Calculating the new revenue for school districts is more complicated because increased property values also mean a reduction in general state aid for the district, according to an economic impact study submitted as part of the application.
Over the course of three decades, Maroa-Forsyth School District would receive an additional $17.1 million in property taxes, according to the study. However, it would also lose millions in state aid during that time, so overall gain for the district would be just $4.4 million. Similarly, Warrensburg-Latham School District would receive $14.6 million more in property taxes but a net revenue gain of just $4.1 million, the study said.

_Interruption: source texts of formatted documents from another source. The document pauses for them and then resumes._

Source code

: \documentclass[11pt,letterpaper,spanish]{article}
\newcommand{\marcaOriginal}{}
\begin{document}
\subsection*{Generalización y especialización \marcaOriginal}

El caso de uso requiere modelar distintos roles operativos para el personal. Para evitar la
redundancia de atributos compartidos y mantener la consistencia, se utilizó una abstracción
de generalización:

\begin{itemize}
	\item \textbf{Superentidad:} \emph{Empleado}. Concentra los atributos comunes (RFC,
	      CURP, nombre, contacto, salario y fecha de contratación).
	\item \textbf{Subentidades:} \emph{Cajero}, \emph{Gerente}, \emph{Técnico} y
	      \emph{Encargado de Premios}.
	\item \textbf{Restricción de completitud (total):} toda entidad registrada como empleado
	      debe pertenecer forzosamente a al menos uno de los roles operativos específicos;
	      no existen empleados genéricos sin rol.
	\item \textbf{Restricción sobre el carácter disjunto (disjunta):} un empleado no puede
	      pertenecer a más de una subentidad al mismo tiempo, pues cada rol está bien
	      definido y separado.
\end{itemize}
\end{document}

Clinton and Mount Pulaski school districts would receive $305,000 and $440,000 in net revenue, respectively.
Once operational, the wind farm is expected to create 10 full-time service jobs.
With the timing of the construction, the wind farm will not be assessed for property taxes until next year, said Joshua Tanner, chief county assessment officer. That means tax dollars will not be collected for the wind farm until 2019.
The county would collect $95,000 to $100,000 in the first year on the turbines, said board Chairman Jay Dunn. That number would decrease each subsequent year of the turbines’ lifespan.
“It will definitely help us some,” Dunn said. “We’re just happy to see the project finally starting.”
The county has already brought in about $3 million in special permits for the turbines. Part of that money went toward purchasing new election equipment in the Macon County Clerk’s office.
The application for the wind farm states turbines will not be placed within 1,500 feet of any residence. Energy generated by the wind warm would go into the PJM Interconnection, a massive grid spread throughout 13 states in the Midwest and East.
For those not directly affected by the wind farm, opinions are mixed.
Just a few miles away at the Casey’s General Store in Maroa, Clint Johnson said he did not know much about the the project, but he did not look forward to seeing the the turbines in the fields.
“They’re kind of an eyesore,” he said.
But as Diane Roberts stopped by the store, she said she was happy to see Central Illinois move toward clean energy.
“We should be promoting clean energy projects like wind and solar,” she said.
While clean energy’s impact on the environment is often lauded, some worry about birds and other animals and the effects on their habitat when a wind farm is operational.
The American Wind Wildlife Institute is a nonprofit partnership of leaders in the wind industry, science and environmental organizations, and wildlife management agencies. Its goal is to promote wind energy while protecting wildlife.
In a 2016 report by the institute, the annual fatality rate for birds in most studies ranged from 3 to 5 birds per megawatt. Radford’s Run Wind Farm will have turbines that produce just over 2 megawatts per hour.
The report does note that newer, larger turbines seem to have a lower fatality rates due to fewer overall rotations.
“The amount of research in the peer-reviewed literature continues to grow, reflecting the continued interest in understanding wind-wildlife interactions,” the reported noted.
As for why this location was chosen for its latest wind farm, Tulis praised the area and the wind that sails through Central Illinois.
“The wind resource in Illinois is one of the best in the country,” he said, “and there was transmission capacity to get the power to market.”
This story has been corrected to reflect the correct location of the wind farm, west of U.S. 51 in northern Macon County.